An easy way to sum up the basic process I use with clients is EAL.
Evaluate Movement, then Achieve Good Movement, then Load Good Movement.
The basic cycle works like so:
Evaluate Movement
For any given movement that a client does, evaluate it. Is it good, functional, balance movement? Does it cause pain, reveal imbalances, or otherwise function poorly? An example is a bum knee - is it a bad knee or the symptom of a hip or ankle problem? Is the weight more on one side or the other? Does the person's gait or squatting or pushing or pulling reveal a series of compensation patterns that are eventually going to lead to the former two issues?
Evaluation can be a formal process, but it should be an ongoing process. Watch everything your clients do and ask, is that good movement? If not, what could be causing that? Test and evaluate.
Achieve Good Movement
Once you know what's holding the person back, you have to improve it. Break down movements they can't do into individual bits you can correct. If someone can't squat without rounding at the spine, use your evaluation process to find out why. Then use movements they can do, or ranges of motion they can achieve, to start to correct the issue. Weak rear deltoids causing problems with pulling and pressing? Use direct training on those rear deltoids to bring them up to speed. Knees collapse in because of poor strength in the quadriceps and hips? Band walks, slow static lunges, isometric holds, and squatting with bands might help improve this. And so on.

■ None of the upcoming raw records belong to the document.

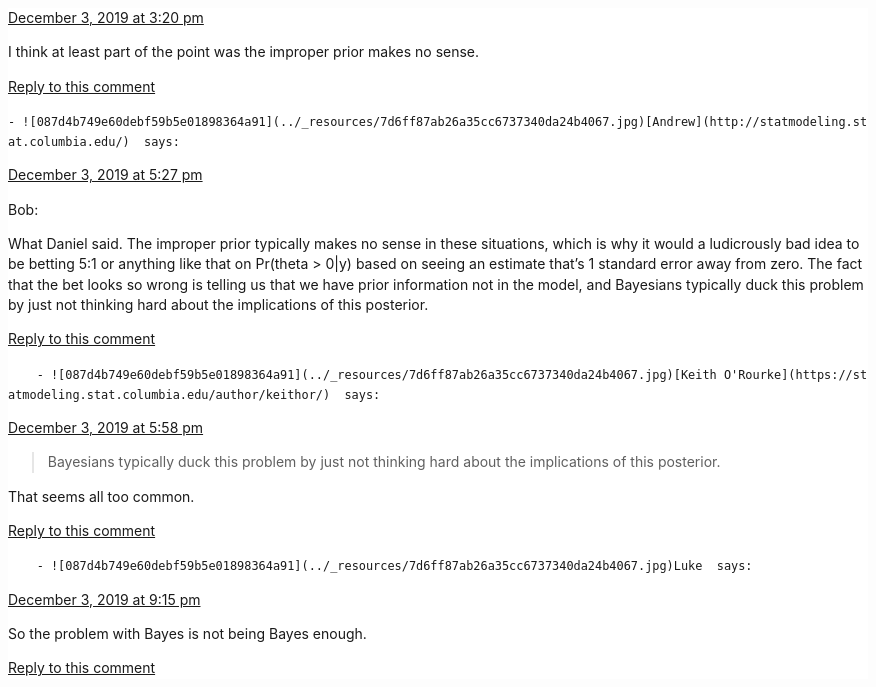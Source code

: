 [December 3, 2019 at 3:20 pm](https://statmodeling.stat.columbia.edu/2019/12/03/whats-wrong-with-bayes/#comment-1199552)

I think at least part of the point was the improper prior makes no sense.

[Reply to this comment](https://statmodeling.stat.columbia.edu/2019/12/03/whats-wrong-with-bayes/?replytocom=1199552#respond)

    - ![087d4b749e60debf59b5e01898364a91](../_resources/7d6ff87ab26a35cc6737340da24b4067.jpg)[Andrew](http://statmodeling.stat.columbia.edu/)  says:

[December 3, 2019 at 5:27 pm](https://statmodeling.stat.columbia.edu/2019/12/03/whats-wrong-with-bayes/#comment-1199711)

Bob:

What Daniel said. The improper prior typically makes no sense in these situations, which is why it would a ludicrously bad idea to be betting 5:1 or anything like that on Pr(theta > 0|y) based on seeing an estimate that’s 1 standard error away from zero. The fact that the bet looks so wrong is telling us that we have prior information not in the model, and Bayesians typically duck this problem by just not thinking hard about the implications of this posterior.

[Reply to this comment](https://statmodeling.stat.columbia.edu/2019/12/03/whats-wrong-with-bayes/?replytocom=1199711#respond)

        - ![087d4b749e60debf59b5e01898364a91](../_resources/7d6ff87ab26a35cc6737340da24b4067.jpg)[Keith O'Rourke](https://statmodeling.stat.columbia.edu/author/keithor/)  says:

[December 3, 2019 at 5:58 pm](https://statmodeling.stat.columbia.edu/2019/12/03/whats-wrong-with-bayes/#comment-1199754)

> Bayesians typically duck this problem by just not thinking hard about the implications of this posterior.

That seems all too common.

[Reply to this comment](https://statmodeling.stat.columbia.edu/2019/12/03/whats-wrong-with-bayes/?replytocom=1199754#respond)

        - ![087d4b749e60debf59b5e01898364a91](../_resources/7d6ff87ab26a35cc6737340da24b4067.jpg)Luke  says:

[December 3, 2019 at 9:15 pm](https://statmodeling.stat.columbia.edu/2019/12/03/whats-wrong-with-bayes/#comment-1199981)

So the problem with Bayes is not being Bayes enough.

[Reply to this comment](https://statmodeling.stat.columbia.edu/2019/12/03/whats-wrong-with-bayes/?replytocom=1199981#respond)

This stage also involves teaching. It's not always a weakness that drives poor movement - it's just not understanding what proper movement is. If you've been taught that your spine moves like a slinky in a pushup and that's okay, then you may have weakness but you've also been allowed to train in bad movement. Teaching the client occurs here - showing how to move in a way that's more efficient for life and/or sport.
Load Good Movement
You improve strength and musculature with load. But load works counter to good movement. It's a challenge to move well under a heavier load than you moved under previously. That's a normal and expected part of the process. You will hit your limit of your ability to do the movement correctly (aka technical failure) before you hit your limit of your strength to do the movement.
Load gets added once you get someone moving well. It will reveal limitations, and it may reveal poor patterns concealed by overcompensating - bad back position on a deadlift that's okay under low weights because your back can take it but not under heavy ones. Squats that look okay without weight but which collapse under your first significant load. And so on. You can't fix a bad movement by loading it. You fix a bad movement as above - by directly addressing the issues by training the movements and ROMs you can do and improving them, and by imparting proper movement and form. Then you load it.
I call this EAL cycle a cycle because it's iterative. You keep doing it. Evaluate, Achieve, Load, and Evaluate again. When movement goes from "good" to "bad" you apply the cycle again to find your next step.
This is not a very basically worded post, but this is an underlying foundation - a true basis - for how I train clients.